> Exercise prompt:
Your answer should be each line of the entries that contains the word "referenced", copied in full.

> Available data:
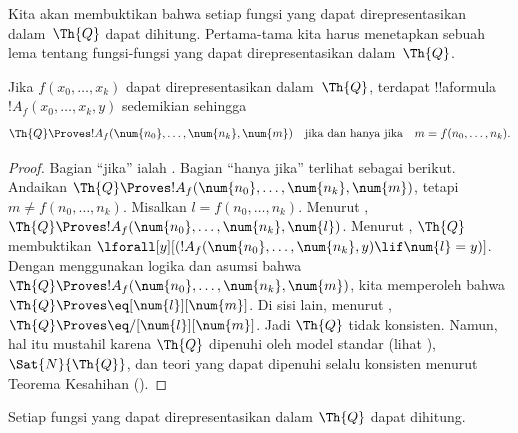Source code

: \documentclass[../../../include/open-logic-section]{subfiles}
\begin{document}

Kita akan membuktikan bahwa setiap fungsi yang dapat direpresentasikan
dalam~$\Th{Q}$ dapat dihitung. Pertama-tama kita harus menetapkan sebuah lema
tentang fungsi-fungsi yang dapat direpresentasikan dalam~$\Th{Q}$.

\begin{lem}
  Jika $f(x_0, \dots, x_k)$ dapat direpresentasikan dalam~$\Th{Q}$, terdapat
  !!a{formula}~$!A_f(x_0, \dots, x_k, y)$ sedemikian sehingga
  \[
  \Th{Q} \Proves !A_f(\num{n_0}, \dots, \num{n_k}, \num{m})
  \quad\text{jika dan hanya jika}\quad m = f(n_0, \dots, n_k).
  \]
\end{lem}

\begin{proof}
  Bagian ``jika'' ialah
. Bagian ``hanya
jika'' terlihat sebagai berikut. Andaikan $\Th{Q} \Proves !A_f(\num{n_0},
\dots, \num{n_k}, \num{m})$, tetapi $m \neq f(n_0, \dots, n_k)$. Misalkan
$l = f(n_0, \dots, n_k)$. Menurut
, $\Th{Q}
\Proves !A_f(\num{n_0}, \dots, \num{n_k}, \num{l})$. Menurut
, $\Th{Q}$
membuktikan $\lforall[y][(!A_f(\num{n_0}, \dots, \num{n_k}, y) \lif
\num{l} = y)]$. Dengan menggunakan logika dan asumsi bahwa $\Th{Q} \Proves
!A_f(\num{n_0}, \dots, \num{n_k}, \num{m})$, kita memperoleh bahwa
$\Th{Q} \Proves \eq[\num{l}][\num{m}]$. Di sisi lain, menurut
, $\Th{Q} \Proves
\eq/[\num{l}][\num{m}]$. Jadi $\Th{Q}$ tidak konsisten. Namun, hal itu
mustahil karena $\Th{Q}$ dipenuhi oleh model standar (lihat
), $\Sat{N}{\Th{Q}}$, dan teori yang
dapat dipenuhi selalu konsisten menurut Teorema Kesahihan
().
\end{proof}

\begin{lem}
Setiap fungsi yang dapat direpresentasikan dalam $\Th{Q}$ dapat dihitung.
\end{lem}
\end{document}
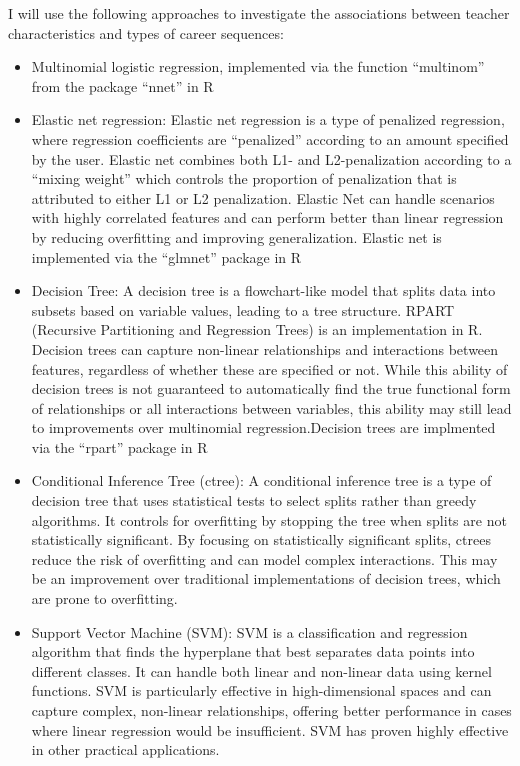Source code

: \documentclass[
]{article}
\begin{document}
I will use the following approaches to investigate the associations between teacher characteristics and types of career sequences:

\begin{itemize}
\item
  Multinomial logistic regression, implemented via the function ``multinom'' from the package ``nnet'' in R
\item
  Elastic net regression: Elastic net regression is a type of penalized regression, where regression coefficients are ``penalized'' according to an amount specified by the user. Elastic net combines both L1- and L2-penalization according to a ``mixing weight'' which controls the proportion of penalization that is attributed to either L1 or L2 penalization. Elastic Net can handle scenarios with highly correlated features and can perform better than linear regression by reducing overfitting and improving generalization. Elastic net is implemented via the ``glmnet'' package in R
\item
  Decision Tree:
  A decision tree is a flowchart-like model that splits data into subsets based on variable values, leading to a tree structure. RPART (Recursive Partitioning and Regression Trees) is an implementation in R.
  Decision trees can capture non-linear relationships and interactions between features, regardless of whether these are specified or not. While this ability of decision trees is not guaranteed to automatically find the true functional form of relationships or all interactions between variables, this ability may still lead to improvements over multinomial regression.Decision trees are implmented via the ``rpart'' package in R
\item
  Conditional Inference Tree (ctree):
  A conditional inference tree is a type of decision tree that uses statistical tests to select splits rather than greedy algorithms. It controls for overfitting by stopping the tree when splits are not statistically significant.
  By focusing on statistically significant splits, ctrees reduce the risk of overfitting and can model complex interactions. This may be an improvement over traditional implementations of decision trees, which are prone to overfitting.
\item
  Support Vector Machine (SVM):
  SVM is a classification and regression algorithm that finds the hyperplane that best separates data points into different classes. It can handle both linear and non-linear data using kernel functions.
  SVM is particularly effective in high-dimensional spaces and can capture complex, non-linear relationships, offering better performance in cases where linear regression would be insufficient. SVM has proven highly effective in other practical applications.

\end{itemize}
\end{document}
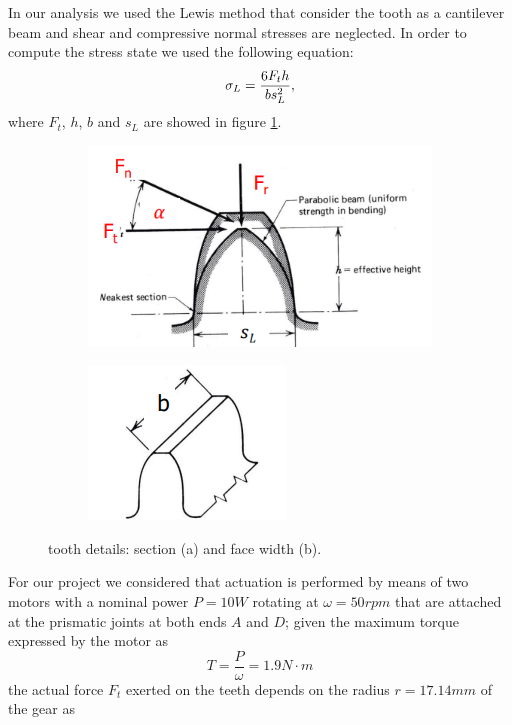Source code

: In our analysis we used the Lewis method that consider the tooth as a cantilever beam and shear and compressive normal stresses are neglected.
In order to compute the stress state we used the following equation:
\begin{equation}
	\centering
	\sigma_L=\frac{6F_th}{bs_L^2},
	\label{stress}
\end{equation}
where $F_t$, $h$, $b$ and $s_L$ are showed in figure \ref{fig:tooth}.
\begin{figure}[bt]
\begin{subfigure}{.5\textwidth}
	\centering
	\includegraphics[scale=0.5]{Images/toothgear1.png}
	\caption{}
\end{subfigure}%
\begin{subfigure}{.5\textwidth}
	\centering
	\includegraphics[scale=0.6]{Images/toothgear2.png}
	\caption{}
\end{subfigure}
\caption{tooth details: section (a) and face width (b).}
\label{fig:tooth}
\end{figure}
For our project we considered that actuation is performed by means of two motors with a nominal power $P=10W$ rotating at $\omega=50rpm$ that are attached at the prismatic joints at both ends $A$ and $D$; given the maximum torque expressed by the motor as
\begin{equation*}
	T = \frac{P}{\omega} = 1.9 N\cdot m 
\end{equation*}
the actual force $F_t$ exerted on the teeth depends on the radius $r = 17.14mm$ of the gear as
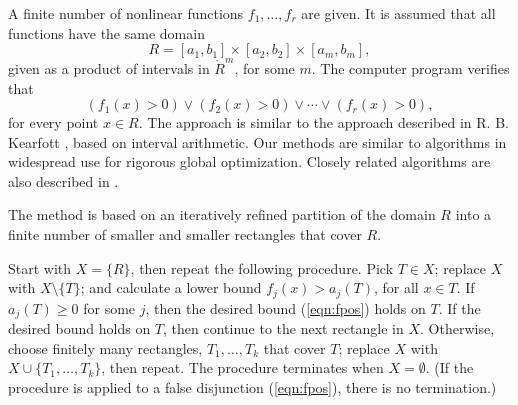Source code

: \documentclass{article} %
\begin{document}
A finite number of nonlinear functions $f_1,\ldots,f_r$ are given. It
is assumed that all functions have the same domain
$$R= [a_1,b_1] \times [a_2,b_2] \times [a_m,b_m],$$
given as a product of intervals in $\ring{R}^m$, for some $m$. The
computer program verifies that
\begin{equation}\label{eqn:fpos}
  (f_1(x) >0) \lor (f_2(x) >0) \lor \cdots \lor (f_r(x) >0),
\end{equation}
for every point $x\in R$. The approach is similar to the approach
described in R. B. Kearfott \cite{Kearfott:1996:Interval}, based on interval
arithmetic. Our methods are similar to algorithms in widespread use
for rigorous global optimization. Closely related algorithms are also
described in \cite{Zumkeller:2006:IJCAR}.

The method is based on an iteratively refined 
partition of the domain  $R$
into a finite number of smaller and smaller rectangles that cover $R$.

Start with $X=\{R\}$,  then repeat the following procedure.
Pick $T\in X$; replace $X$ with $X\setminus\{T\}$; and
calculate a lower bound $f_j(x) > a_j(T)$, 
for all $x\in T$.  If $a_j(T)\ge 0$ for some $j$, then
the desired bound (\ref{eqn:fpos}) holds on $T$.  
If the desired bound holds on $T$, then continue to the next
rectangle in $X$.
Otherwise, choose finitely many rectangles, $T_1,\ldots,T_k$ that cover $T$;
replace $X$ with $X\cup\{T_1,\ldots,T_k\}$, then repeat.
The procedure terminates when $X=\emptyset$.  (If the procedure
is applied to a false disjunction (\ref{eqn:fpos}), there is no
termination.)


\end{document}
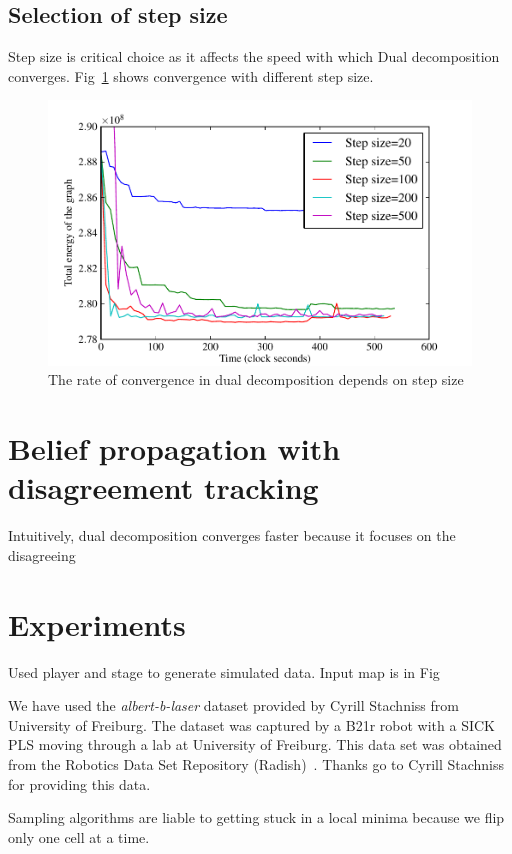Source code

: \documentclass[letterpaper, 10 pt, conference]{ieeeconf} %
\begin{document}
\subsection{Selection of step size}
Step size is critical choice as it affects the speed with which Dual decomposition converges. Fig~\ref{fig:dualdecomposition-stepsize} shows convergence with different step size.
\begin{figure}
  \includegraphics[width=\columnwidth]{../figures/dualdecomposition-stepsize-inc500.pdf}
  \caption{The rate of convergence in dual decomposition depends on step size}
  \label{fig:dualdecomposition-stepsize}
\end{figure}
\section{Belief propagation with disagreement tracking}
Intuitively, dual decomposition converges faster because it focuses on the disagreeing 

\section{Experiments} 
Used player and stage to generate simulated data. Input map is in Fig

We have used the \emph{albert-b-laser} dataset provided by Cyrill Stachniss from University of Freiburg. The dataset was captured by a B21r robot with a SICK PLS moving through a lab at University of Freiburg.
This data set was obtained from the Robotics Data Set
Repository (Radish)~\cite{howard2003radish}. Thanks go to Cyrill Stachniss for providing this data.

\begin{figure}
\end{figure}
Sampling algorithms are liable to getting stuck in a local minima because we flip only one cell at a time.
\end{document}
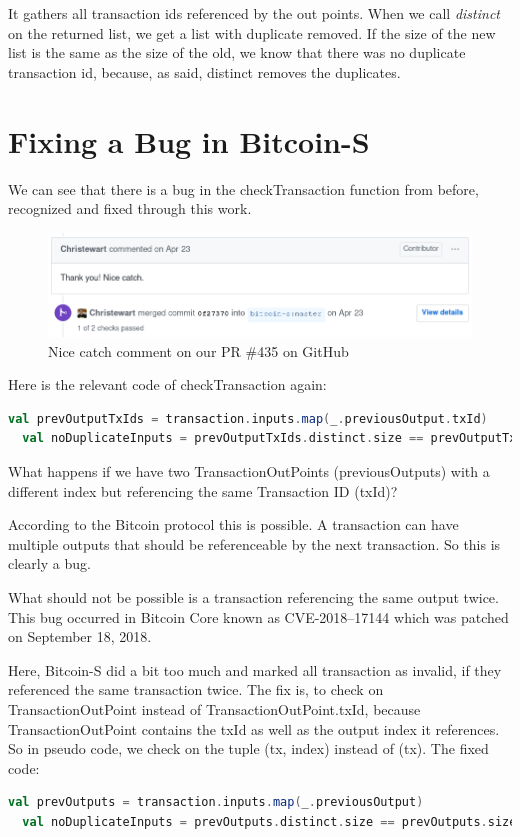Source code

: It gathers all transaction ids referenced by the out points.
When we call \emph{distinct} on the returned list, we get a list with duplicate removed.
If the size of the new list is the same as the size of the old, we know that there was no duplicate transaction id, because, as said, distinct removes the duplicates.


\section{Fixing a Bug in Bitcoin-S}
\label{sec:bugfix}

We can see that there is a bug in the checkTransaction function from before, recognized and fixed through this work.

\begin{figure}[H]
	\centering
		\includegraphics[scale=0.5]{images/bitcoin-s-pr-comment.png}
	\caption{Nice catch comment on our PR \#435 on GitHub}
	\label{fig:output1}
\end{figure}

Here is the relevant code of checkTransaction again:
\begin{lstlisting}[language=scala]
  val prevOutputTxIds = transaction.inputs.map(_.previousOutput.txId)
  val noDuplicateInputs = prevOutputTxIds.distinct.size == prevOutputTxIds.size
\end{lstlisting}

What happens if we have two TransactionOutPoints (previousOutputs) with a different index but referencing the same Transaction ID (txId)?

According to the Bitcoin protocol this is possible.
A transaction can have multiple outputs that should be referenceable by the next transaction.
So this is clearly a bug.

What should not be possible is a transaction referencing the same output twice.
This bug occurred in Bitcoin Core known as CVE-2018–17144 which was patched on September 18, 2018. \cite{cve201817144}

Here, Bitcoin-S did a bit too much and marked all transaction as invalid, if they referenced the same transaction twice.
The fix is, to check on TransactionOutPoint instead of TransactionOutPoint.txId, because TransactionOutPoint contains the txId as well as the output index it references.
So in pseudo code, we check on the tuple (tx, index) instead of (tx).
The fixed code:
\begin{lstlisting}[language=scala]
  val prevOutputs = transaction.inputs.map(_.previousOutput)
  val noDuplicateInputs = prevOutputs.distinct.size == prevOutputs.size
\end{lstlisting}

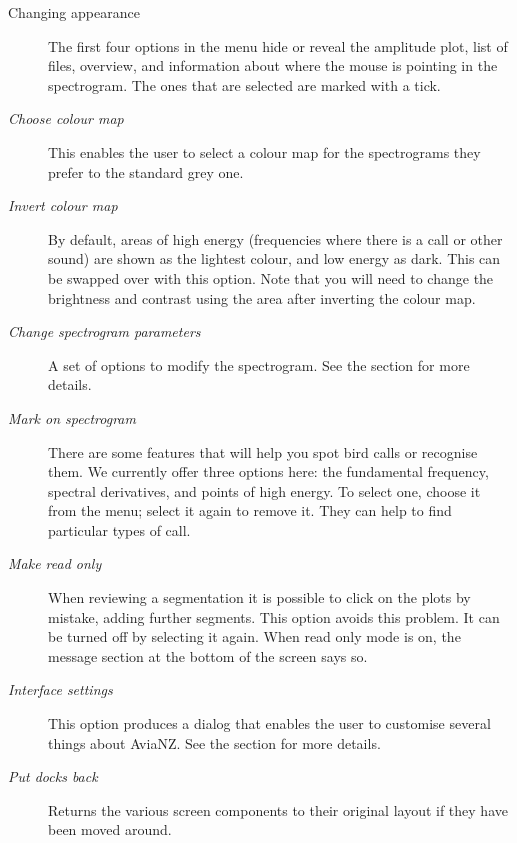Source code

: \documentclass{scrartcl}
\begin{document}
\begin{description}
\item [Changing appearance] The first four options in the menu hide or reveal the amplitude plot, list of files, overview, and information about where the mouse is pointing in the spectrogram. The ones that are selected are marked with a tick. 
\item [\textit{Choose colour map}] This enables the user to select a colour map for the spectrograms they prefer to the standard grey one. 
\item [\textit{Invert colour map}] By default, areas of high energy (frequencies where there is a call or other sound) are shown as the lightest colour, and low energy as dark. This can be swapped over with this option. Note that you will need to change the brightness and contrast using the  area after inverting the colour map.
\item [\textit{Change spectrogram parameters}] A set of options to modify the spectrogram.  See the section  for more details. %
\item [\textit{Mark on spectrogram}] There are some features that will help you spot bird calls or recognise them. We currently offer three options here: the fundamental frequency, spectral derivatives, and points of high energy. To select one, choose it from the menu; select it again to remove it. They can help to find particular types of call. 
\item [\textit{Make read only}] When reviewing a segmentation it is possible to click on the plots by mistake, adding further segments. This option avoids this problem. It can be turned off by selecting it again. When read only mode is on, the message section at the bottom of the screen says so. 
\item [\textit{Interface settings}] This option produces a dialog that enables the user to customise several things about AviaNZ. See the section  for more details.
\item [\textit{Put docks back}] Returns the various screen components to their original layout if they have been moved around. 
\end{description}
\end{document}
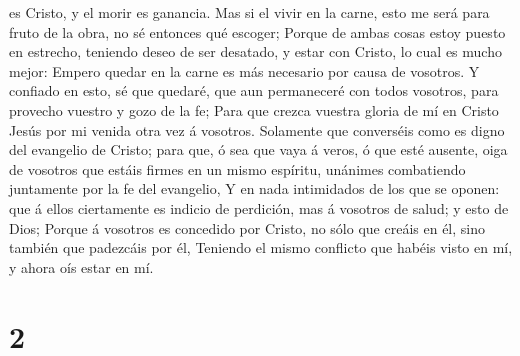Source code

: es Cristo, y el morir es ganancia.  Mas si el vivir en la
carne, esto me será para fruto de la obra, no sé entonces qué escoger;
 Porque de ambas cosas estoy puesto en estrecho, teniendo
deseo de ser desatado, y estar con Cristo, lo cual es mucho mejor:
 Empero quedar en la carne es más necesario por causa de
vosotros.  Y confiado en esto, sé que quedaré, que aun
permaneceré con todos vosotros, para provecho vuestro y gozo de la fe;
 Para que crezca vuestra gloria de mí en Cristo Jesús por
mi venida otra vez á vosotros.  Solamente que converséis
como es digno del evangelio de Cristo; para que, ó sea que vaya á veros,
ó que esté ausente, oiga de vosotros que estáis firmes en un mismo
espíritu, unánimes combatiendo juntamente por la fe del evangelio,
 Y en nada intimidados de los que se oponen: que á ellos
ciertamente es indicio de perdición, mas á vosotros de salud; y esto de
Dios;  Porque á vosotros es concedido por Cristo, no sólo
que creáis en él, sino también que padezcáis por él, 
Teniendo el mismo conflicto que habéis visto en mí, y ahora oís estar en
mí.

\hypertarget{section-1}{%
\section{2}\label{section-1}}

> Output of the exercise:
: It gathers all transaction ids referenced by the out points.
Here, Bitcoin-S did a bit too much and marked all transaction as invalid, if they referenced the same transaction twice.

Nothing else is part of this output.